So, I'm scared as hell to say what I've written here...because as I've said, I've never once in 10 solid years have i stopped loving You, adoring You and hoping for You...but I hold myself in a quiet state of reserve...hoping one day lightening will strike, the earth will shake, God himself would hit You over the head with the knowledge that somehow I'm enough....but he never does...
You're tree may grow in my soul for the rest of my life...You may move on to another...and I may be left alone to always miss You....to spend my life alone.....but I can only offer who and what I am.....and if it's not enough......it just isn't enough..........
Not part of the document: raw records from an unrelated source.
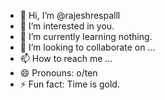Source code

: - 👋 Hi, I’m @rajeshrespalll
- 👀 I’m interested in you.
- 🌱 I’m currently learning nothing.
- 💞️ I’m looking to collaborate on ...
- 📫 How to reach me ...
- 😄 Pronouns: o/ten
- ⚡ Fun fact: Time is gold.

<!---
rajeshrespalll/rajeshrespalll is a ✨ special ✨ repository because its `README.md` (this file) appears on your GitHub profile.
You can click the Preview link to take a look at your changes.
--->
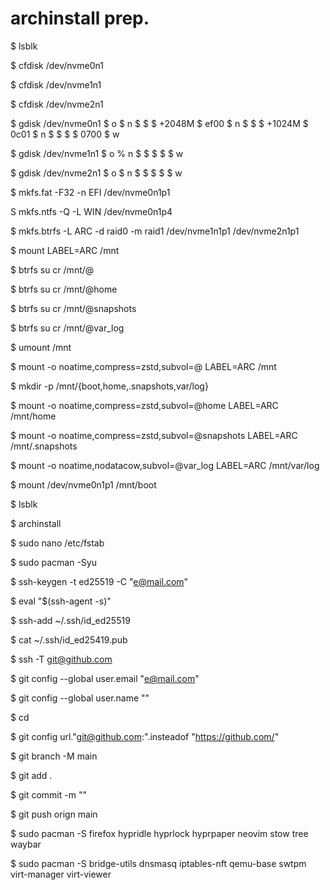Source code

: # archinstall prep.

$ lsblk

$ cfdisk /dev/nvme0n1

$ cfdisk /dev/nvme1n1

$ cfdisk /dev/nvme2n1

$ gdisk /dev/nvme0n1
$  o
$  n
$   <default>
$   <default>
$   +2048M
$   ef00
$  n
$   <default>
$   <default>
$   +1024M
$   0c01
$  n
$   <default>
$   <default>
$   <default>
$   0700
$  w

$ gdisk /dev/nvme1n1
$  o
%  n
$   <default>
$   <default>
$   <default>
$   <default>
$  w

$ gdisk /dev/nvme2n1
$  o
$  n
$   <default>
$   <default>
$   <default>
$   <default>
$  w

$ mkfs.fat -F32 -n EFI /dev/nvme0n1p1

S mkfs.ntfs -Q -L WIN /dev/nvme0n1p4

$ mkfs.btrfs -L ARC -d raid0 -m raid1 /dev/nvme1n1p1 /dev/nvme2n1p1

$ mount LABEL=ARC /mnt

$ btrfs su cr /mnt/@

$ btrfs su cr /mnt/@home

$ btrfs su cr /mnt/@snapshots

$ btrfs su cr /mnt/@var_log

$ umount /mnt

$ mount -o noatime,compress=zstd,subvol=@ LABEL=ARC /mnt

$ mkdir -p /mnt/{boot,home,.snapshots,var/log}

$ mount -o noatime,compress=zstd,subvol=@home LABEL=ARC /mnt/home

$ mount -o noatime,compress=zstd,subvol=@snapshots LABEL=ARC /mnt/.snapshots

$ mount -o noatime,nodatacow,subvol=@var_log LABEL=ARC /mnt/var/log

$ mount /dev/nvme0n1p1 /mnt/boot

$ lsblk

$ archinstall

$ sudo nano /etc/fstab

$ sudo pacman -Syu

$ ssh-keygen -t ed25519 -C "<e@mail.com>"

$ eval "$(ssh-agent -s)"

$ ssh-add ~/.ssh/id_ed25519

$ cat ~/.ssh/id_ed25419.pub

$ ssh -T git@github.com

$ git config --global user.email "<e@mail.com>"

$ git config --global user.name "<username>"

$ cd <folder>

$ git config url."git@github.com:".insteadof "https://github.com/"

$ git branch -M main

$ git add .

$ git commit -m "<message>"

$ git push orign main

$ sudo pacman -S firefox hypridle hyprlock hyprpaper neovim stow tree waybar

$ sudo pacman -S bridge-utils dnsmasq iptables-nft qemu-base swtpm virt-manager virt-viewer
I've been told by others that You'd never have let me leave if You truly loved me and wanted me....I tried to believe that was true...but then I always remember that one moment during the worst possible time in my life, You whispered in my ear (You thought I was sleeping but I wasn't) You whispered that I would always belong to You.....and oh how at times I have wished that wasn't so...that I'd never heard You say those words...but You did say them....and I've clung to them even when i haven't wanted to....and now only God knows what is in store for us....
I'm scared that this is just a passing thing for You...that one day You'll say, "Hey, I've got someone else now and don't have time for you." so I hold myself in reserve...scared of being left without You again....so not quite letting myself belong to You...unsure of that You even want me....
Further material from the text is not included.